## ACTIVITY
Here are some records; copy every line that holds the word "abra".

(Collected data)
============================================================
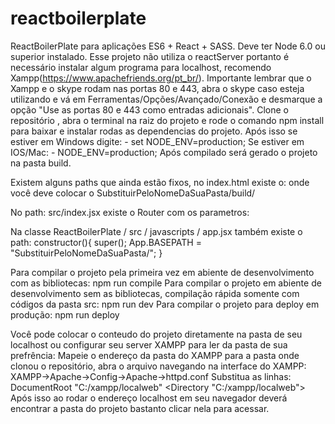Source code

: # reactboilerplate

ReactBoilerPlate para aplicações ES6 + React + SASS.
Deve ter Node 6.0 ou superior instalado. Esse projeto não utiliza o reactServer portanto é necessário instalar algum programa para localhost, recomendo Xampp(https://www.apachefriends.org/pt_br/).
Importante lembrar que o Xampp e o skype rodam nas portas 80 e 443, abra o skype caso esteja utilizando e vá em Ferramentas/Opções/Avançado/Conexão e desmarque a opção "Use as portas 80 e 443 como entradas adicionais".
Clone o repositório , abra o terminal na raiz do projeto e rode o comando npm install para baixar e instalar rodas as dependencias do projeto.
Após isso se estiver em Windows digite: - set NODE_ENV=production;
Se estiver em IOS/Mac: - NODE_ENV=production;
Após compilado será gerado o projeto na pasta build.

Existem alguns paths que ainda estão fixos, no index.html existe o: <base href="/scup/build/" /> onde você deve colocar o SubstituirPeloNomeDaSuaPasta/build/ 

No path: src/index.jsx existe o Router com os parametros:
<Router baseName="/SubstituirPeloNomeDaSuaPasta" history={browserHistory}>
  <Route path="/SubstituirPeloNomeDaSuaPasta" component={App} onChange={App.onRouteChange}>
  
Na classe ReactBoilerPlate / src / javascripts / app.jsx também existe o path:
constructor(){
		super();
		App.BASEPATH = "SubstituirPeloNomeDaSuaPasta/";
	}

Para compilar o projeto pela primeira vez em abiente de desenvolvimento com as bibliotecas: 
npm run compile 
Para compilar o projeto em abiente de desenvolvimento sem as bibliotecas, compilação rápida somente com códigos da pasta src: 
npm run dev 
Para compilar o projeto para deploy em produção: 
npm run deploy

Você pode colocar o conteudo do projeto diretamente na pasta de seu localhost ou configurar seu server XAMPP para ler da pasta de sua prefrência: Mapeie o endereço da pasta do XAMPP para a pasta onde clonou o repositório, abra o arquivo navegando na interface do XAMPP: XAMPP->Apache->Config->Apache->httpd.conf Substitua as linhas: DocumentRoot "C:/xampp/localweb" <Directory "C:/xampp/localweb">
Após isso ao rodar o endereço localhost em seu navegador deverá encontrar a pasta do projeto bastanto clicar nela para acessar.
============================================================
## EXERCISE RESULT
Importante lembrar que o Xampp e o skype rodam nas portas 80 e 443, abra o skype caso esteja utilizando e vá em Ferramentas/Opções/Avançado/Conexão e desmarque a opção "Use as portas 80 e 443 como entradas adicionais".
Clone o repositório , abra o terminal na raiz do projeto e rode o comando npm install para baixar e instalar rodas as dependencias do projeto.
Você pode colocar o conteudo do projeto diretamente na pasta de seu localhost ou configurar seu server XAMPP para ler da pasta de sua prefrência: Mapeie o endereço da pasta do XAMPP para a pasta onde clonou o repositório, abra o arquivo navegando na interface do XAMPP: XAMPP->Apache->Config->Apache->httpd.conf Substitua as linhas: DocumentRoot "C:/xampp/localweb" <Directory "C:/xampp/localweb">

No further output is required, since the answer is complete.